Argued October 7, 1954. Decided November 2, 1954.INGLIS, C. J., BALDWIN, O'SULLIVAN, WYNNE and DALY, JS.
*596 Alfonse C. Fasano, with whom was Alfred A. Toscano, for the appellants (defendants Mauro et al.).
Thomas F. Keyes, Jr., for the appellees (plaintiffs).
*597 INGLIS, C. J.
Olin Industries, Inc., through Nicholas Mauro, applied to the board of zoning appeals of the city of New Haven, hereinafter referred to as the board, for a variance of the zoning regulations to permit the use of property known as 200 Bassett Street, New Haven, as the site of two one-story buildings for the storage of lumber, building equipment and masonry supplies. The board granted the application, and the plaintiffs, owners of property in the neighborhood, appealed to the Court of Common Pleas. The court rendered judgment reversing the decision of the board, and from that judgment this appeal has been taken.

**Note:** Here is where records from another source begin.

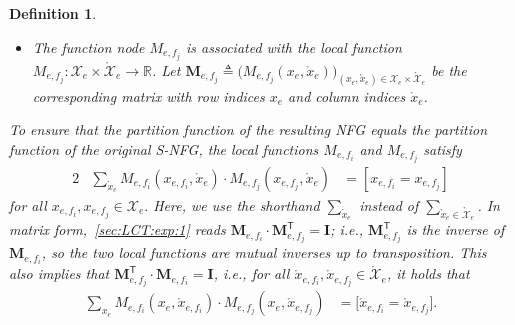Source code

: \documentclass[journal]{IEEEtran}
\newcommand{\add}[1]{{\color{black}#1}}
\newtheorem{definition}[theorem]{Definition}
\newcommand{\vect}[1]{ \bm{#1} }
\newcommand{\set}[1]{\mathcal{#1}}
\newcommand{\sR}{\mathbb{R}}
\newcommand{\tran}{\mathsf{T}}
\newcommand{\xe}{ x_{e} }
\newcommand{\defeq}{ \triangleq }
\newcommand{\matr}[1]{\vect{#1}}
\newcommand{\LCTset}[1]{\mathring{\mathcal{#1}}}
\newcommand{\LCT}[1]{ \mathring{#1} }
\newcommand{\efi}{ e,f_i }
\newcommand{\efj}{ e,f_j }
\newcommand{\LCTsetxe}{ \LCTset{X}_{e} }
\newcommand*{\ie}{\textit{i.e.}}
\begin{document}
\begin{definition}
\begin{enumerate}
\begin{itemize}
\begin{itemize}
                    \item The function node $M_{\efj}$ is associated with the local function
                          $M_{\efj}: \set{X}_e \times \LCTsetxe \to \sR$.
                          Let $ \matr{M}_{\efj} \defeq \bigl( M_{\efj}(\xe, \LCT{x}_e) \bigr)_{\!
                              (\xe, \LCT{x}_e) \in \set{X}_e \times \LCTsetxe} $ be the corresponding matrix
                          with row indices $ \xe $ and column indices $ \LCT{x}_e $.

                  \end{itemize}
                  \add{To ensure that the partition function of the resulting NFG equals the}
                  partition function of the original S-NFG, the local functions $M_{\efi}$
                  and $M_{\efj}$ satisfy
                  \begin{alignat}{2}
                     & \sum_{\LCT{x}_e}
                    M_{\efi}(x_{\efi}, \LCT{x}_e)
                    \cdot
                    M_{\efj}(x_{\efj}, \LCT{x}_e)
                     & = [x_{\efi} \! = \!  x_{\efj}]
                    \label{sec:LCT:exp:1}
                  \end{alignat}
                  for all $x_{e,f_i}, x_{e,f_{j}} \in \set{X}_e.$ \add{Here,
                    we use the shorthand $ \sum_{\LCT{x}_e} $ instead of
                    $ \sum_{\LCT{x}_e \in \LCTsetxe} $}.  \add{In matrix
                    form,~\eqref{sec:LCT:exp:1} reads
                    $ \matr{M}_{\efi} \cdot \matr{M}_{\efj}^{\tran} = \matr{I}
                    $; \ie, $ \matr{M}_{\efj}^{\tran} $ is the inverse of
                    $ \matr{M}_{\efi} $, so the two local functions are mutual
                    inverses up to transposition.} \add{This also implies that
                    $\matr{M}_{\efj}^{\tran} \cdot \matr{M}_{\efi} =
                      \matr{I}$, \ie, for all
                    $\LCT{x}_{e,f_{i}}, \LCT{x}_{e,f_{j}} \in \LCTsetxe$, it
                    holds that}
                  \begin{align}
                    \sum_{x_e}
                    M_{\efi}(\xe, \LCT{x}_{e,f_{i}})
                    \cdot
                    M_{\efj}(\xe, \LCT{x}_{e,f_{j}})
                     & = \bigl[ \LCT{x}_{e,f_{i}} \! = \!  \LCT{x}_{e,f_{j}} \bigr].
                    \label{sec:LCT:exp:2}
                  \end{align}


\end{itemize}
\end{enumerate}
\end{definition}
\end{document}
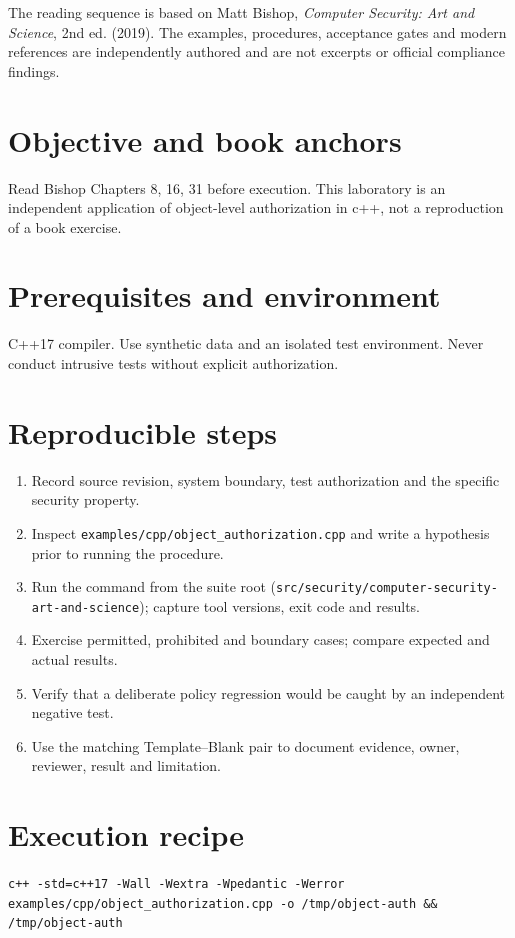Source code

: \documentclass[10pt,letterpaper]{article}
\begin{document}
\makedoctocpage
\begin{notebox}
The reading sequence is based on Matt Bishop, \emph{Computer Security: Art and Science}, 2nd ed. (2019). The examples, procedures, acceptance gates and modern references are independently authored and are not excerpts or official compliance findings.
\end{notebox}
\section{Objective and book anchors}
Read Bishop Chapters 8, 16, 31 before execution. This laboratory is an independent application of object-level authorization in c++, not a reproduction of a book exercise.
\section{Prerequisites and environment}
C++17 compiler. Use synthetic data and an isolated test environment. Never conduct intrusive tests without explicit authorization.
\section{Reproducible steps}
\begin{enumerate}
\item Record source revision, system boundary, test authorization and the specific security property.
\item Inspect \texttt{examples/cpp/object\_authorization.cpp} and write a hypothesis prior to running the procedure.
\item Run the command from the suite root (\texttt{src/security/computer-security-art-and-science}); capture tool versions, exit code and results.
\item Exercise permitted, prohibited and boundary cases; compare expected and actual results.
\item Verify that a deliberate policy regression would be caught by an independent negative test.
\item Use the matching Template--Blank pair to document evidence, owner, reviewer, result and limitation.
\end{enumerate}
\section{Execution recipe}
\begin{viewbox}\raggedright\small\texttt{c++ -std=c++17 -Wall -Wextra -Wpedantic -Werror examples/cpp/object\_authorization.cpp -o /tmp/object-auth \&\& /tmp/object-auth}\end{viewbox}
\end{document}

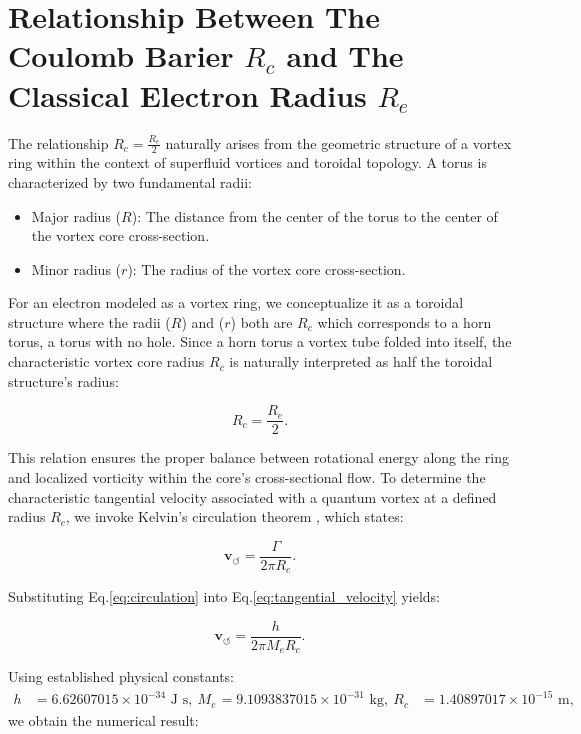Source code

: \documentclass[a4paper,10pt]{article}
\begin{document}
\section{Relationship Between The Coulomb Barier $R_c$ and The Classical Electron Radius $R_e$ }
The relationship $R_c = \frac{R_e}{2}$ naturally arises from the geometric structure of a vortex ring within the context of superfluid vortices and toroidal topology. A torus is characterized by two fundamental radii:

\begin{itemize}
\item Major radius ($R$): The distance from the center of the torus to the center of the vortex core cross-section.
\item Minor radius ($r$): The radius of the vortex core cross-section.
\end{itemize}

For an electron modeled as a vortex ring, we conceptualize it as a toroidal structure where the radii ($R$) and ($r$) both are $R_c$ which corresponds to a horn torus, a torus with no hole. Since a horn torus a vortex tube folded into itself, the characteristic vortex core radius $R_c$ is naturally interpreted as half the toroidal structure's radius:

\begin{equation*}
R_c = \frac{R_e}{2}.
\end{equation*}

This relation ensures the proper balance between rotational energy along the ring and localized vorticity within the core's cross-sectional flow. To determine the characteristic tangential velocity associated with a quantum vortex at a defined radius  $ R_c $, we invoke Kelvin's circulation theorem \cite{donnelly_quantized_1991, tilley_superfluidity_1990}, which states:

\begin{equation*}
    \mathbf{v}_{\scriptscriptstyle\boldsymbol{\circlearrowleft}} = \frac{\Gamma}{2\pi R_c}.\label{eq:tangential_velocity}
\end{equation*}

Substituting Eq.\eqref{eq:circulation} into Eq.\eqref{eq:tangential_velocity} yields:

\begin{equation*}
    \mathbf{v}_{\scriptscriptstyle\boldsymbol{\circlearrowleft}} = \frac{h}{2\pi M_e R_c}.
    \label{eq:Ce_vorticity}
\end{equation*}

Using established physical constants:
\begin{align*}
h &= 6.62607015 \times 10^{-34} \text{ J s}, \
M_e &= 9.1093837015 \times 10^{-31} \text{ kg}, \
R_c &= 1.40897017 \times 10^{-15} \text{ m},
\end{align*}
we obtain the numerical result:
\end{document}
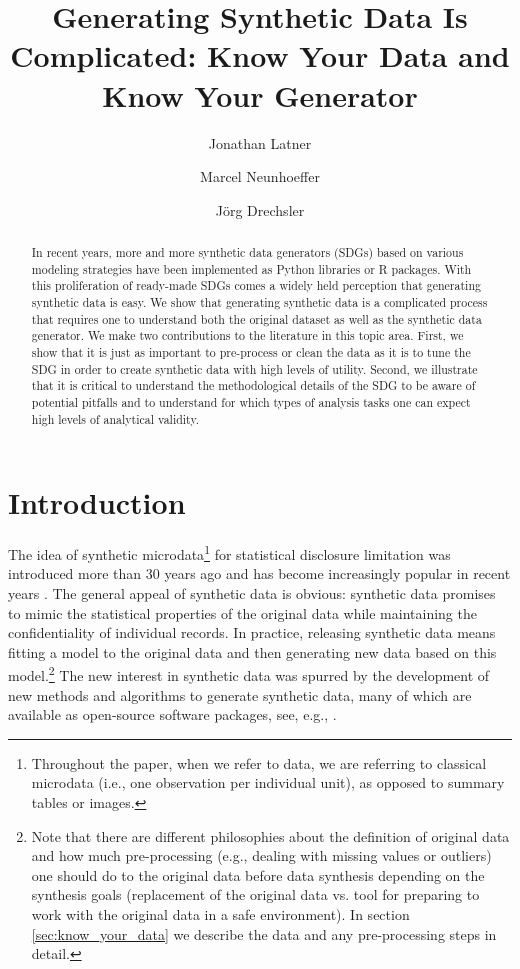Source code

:\documentclass[runningheads]{llncs}
\title{Generating Synthetic Data Is Complicated: Know Your Data and Know Your Generator}
\author{Jonathan Latner\inst{1}\orcidID{0000-0002-1825-0097} \and
Marcel Neunhoeffer\inst{1,2}\orcidID{0000-0002-9137-5785}  \and
J\"{o}rg Drechsler\inst{1,2,3}\orcidID{0009-0009-5790-3394}}
\institute{Institute for Employment Research, Nuremberg, Germany 
\email{\{jonathan.latner, marcel.neunhoeffer,joerg.drechsler\}@iab.de} \and
Ludwig-Maximilians-Universit\"at, Munich, Germany \and
University of Maryland, College Park, USA
}
\begin{document}
\maketitle 

\begin{abstract}

In recent years, more and more synthetic data generators (SDGs) based on various modeling strategies have been implemented as Python libraries or R packages. With this proliferation of ready-made SDGs comes a widely held perception that generating synthetic data is easy.  We show that generating synthetic data is a complicated process that requires one to understand both the original dataset as well as the synthetic data generator.  We make two contributions to the literature in this topic area.  First, we show that it is just as important to pre-process or clean the data as it is to tune the SDG in order to create synthetic data with high levels of utility. Second, we illustrate that it is critical to understand the methodological details of the SDG to be aware of potential pitfalls and to understand for which types of analysis tasks one can expect high levels of analytical validity.

\end{abstract}

\section{Introduction}

The idea of synthetic microdata\footnote{Throughout the paper, when we refer to data, we are referring to classical microdata (i.e., one observation per individual unit), as opposed to summary tables or images.} for statistical disclosure limitation was introduced more than 30 years ago \cite{rubin1993statistical,little1993statistical,liew1985data} and has become increasingly popular in recent years \cite{jordon2022synthetic,drechsler202330}. The general appeal of synthetic data is obvious: synthetic data promises to mimic the statistical properties of the original data while maintaining the confidentiality of individual records. In practice, releasing synthetic data means fitting a model to the original data and then generating new data based on this model.\footnote{Note that there are different philosophies about the definition of original data and how much pre-processing (e.g., dealing with missing values or outliers) one should do to the original data before data synthesis depending on the synthesis goals (replacement of the original data vs. tool for preparing to work with the original data in a safe environment). In section \ref{sec:know_your_data} we describe the data and any pre-processing steps in detail.} The new interest in synthetic data was spurred by the development of new methods and algorithms to generate synthetic data, many of which are available as open-source software packages, see, e.g., \cite{nowok2016synthpop,ping2017datasynthesizer,ctgan}. 
\end{document}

The following facts were before the board when it granted the variance. The land in question is bounded on the north by Bassett Street, 224 feet, and on the south by Brewster Street, 112 feet. On the west it abuts a right of way of the New York, New Haven and Hartford Railroad Company for 320 feet. It is now owned by the defendant Olin Industries but is under contract of sale to the defendant Mauro on condition that it becomes available for the use for which the variance is sought. There are now no buildings of any kind upon the property. Prior to 1947, the area in which the lot is located was zoned for industry. In that year, however, the zoning regulations were amended so that the greater portion of two large city blocks, including this property, fell in a residence B zone. No residences have been built in the neighborhood since the change of zone. Olin Industries had owned the land for many years prior to 1947 and at one time had planned to use it for industrial purposes. Dixwell Avenue is about 300 feet west of the property, and the frontage on that street is zoned business A. The use for which the variance was sought was one which was permitted *598 in business A zones but not in residence B zones. Between the railroad track and Dixwell Avenue, along the south side of Bassett Street, there are a live poultry market, a gasoline station, a manufacturing plant and a long series of old garages. On the north side of Bassett Street, a gasoline station and other commercial enterprises are located. East of the property, on Brewster Street, there is a plumbing supply house.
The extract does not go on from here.